The government has released eleven secret court orders and opinions as a result of an EFF lawsuit seeking to make significant decisions by the Foreign Intelligence Surveillance Court (FISC) public.
The documents, which you can read here, primarily deal with requests by U.S. intelligence agencies to access business records from private companies or to obtain non-content records about phone calls and Internet communications under two provisions of the Foreign Intelligence Surveillance Act.
We’ve known for years that the intelligence community has abused these authorities—which ostensibly authorize the collection of records or surveillance on individual targets—to engage in mass surveillance. Most famously, the NSA used FISA’s business records authority to collect the call records of millions of Americans. And, from 2004 to 2011, the government also used FISA’s Pen Register/Trap and Trace provision to collect Internet metadata of Americans in bulk.
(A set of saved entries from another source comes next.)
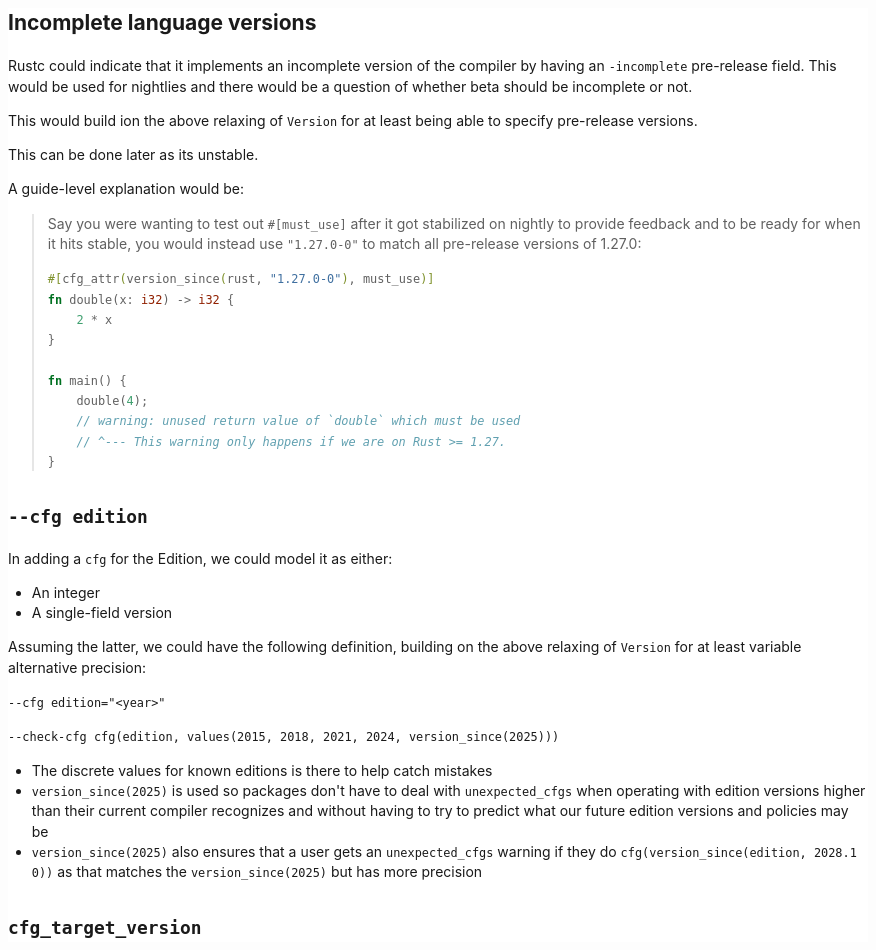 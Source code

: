 ## Incomplete language versions

Rustc could indicate that it implements an incomplete version of the compiler by having an `-incomplete` pre-release field.
This would be used for nightlies and there would be a question of whether beta should be incomplete or not.

This would build ion the above relaxing of `Version` for at least being able to specify pre-release versions.

This can be done later as its unstable.

A guide-level explanation would be:

> Say you were wanting to test out `#[must_use]` after it got stabilized on nightly to provide feedback and to be ready
> for when it hits stable,
> you would instead use `"1.27.0-0"` to match all pre-release versions of 1.27.0:
> ```rust
> #[cfg_attr(version_since(rust, "1.27.0-0"), must_use)]
> fn double(x: i32) -> i32 {
>     2 * x
> }
>
> fn main() {
>     double(4);
>     // warning: unused return value of `double` which must be used
>     // ^--- This warning only happens if we are on Rust >= 1.27.
> }
> ```

## `--cfg edition`

In adding a `cfg` for the Edition, we could model it as either:
- An integer
- A single-field version

Assuming the latter,
we could have the following definition, building on the above relaxing of `Version` for at least variable alternative precision:

`--cfg edition="<year>"`

`--check-cfg cfg(edition, values(2015, 2018, 2021, 2024, version_since(2025)))`
- The discrete values for known editions is there to help catch mistakes
- `version_since(2025)` is used so packages don't have to deal with `unexpected_cfgs` when operating with edition versions higher than their current compiler recognizes and without having to try to predict what our future edition versions and policies may be
- `version_since(2025)` also ensures that a user gets an `unexpected_cfgs` warning if they do `cfg(version_since(edition, 2028.10))` as that matches the `version_since(2025)` but has more precision

## `cfg_target_version`


[summary]: #summary
[motivation]: #motivation
[guide-level-explanation]: #guide-level-explanation
[reference-level-explanation]: #reference-level-explanation
[drawbacks]: #drawbacks
[rationale-and-alternatives]: #rationale-and-alternatives
[prior-art]: #prior-art
[unresolved-questions]: #unresolved-questions
[future-possibilities]: #future-possibilities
Although Congress passed the USA FREEDOM Act in 2015 to prohibit these bulk collection programs, it had long been suspected that the intelligence community had used these authorities to collect other types of information in bulk.
Another provision of USA FREEDOM required the government to declassify and release significant FISC opinions, and we had hoped the government would take the opportunity yesterday to declassify information about those programs.
They didn’t, despite USA FREEDOM’s requirement to do so.
In a letter to EFF accompanying the documents, the government said that they were withholding 12 additional records in full, claiming that their release would harm national security. And of the 11 documents released to EFF, they are so heavily redacted that it is difficult to tell what they authorize the government to do.
One of the documents shows that the FISC apparently shared concerns with other federal court judges about the government’s aggressive interpretation of statutes authorizing collection of metadata from phone calls that could actually capture the contents of communications. This concern was previously made public as part of an earlier FOIA suit by the Electronic Privacy Information Center (EPIC).
The government’s latest release was the second batch of once-secret FISC records to become public as a result of EFF’s Freedom of Information Act lawsuit filed in 2016 seeking all significant opinions from the secret court.
In June, the government released the first batch of FISC opinions that concerned the government’s use of Section 702, the warrantless surveillance law set to expire in a few months. That release included an opinion showing that the FISC prevented a provider from accessing relevant legal cases as it sought to challenge a 702 directive.
The government plans to release a third and final batch of secret FISC records before the end of 2017.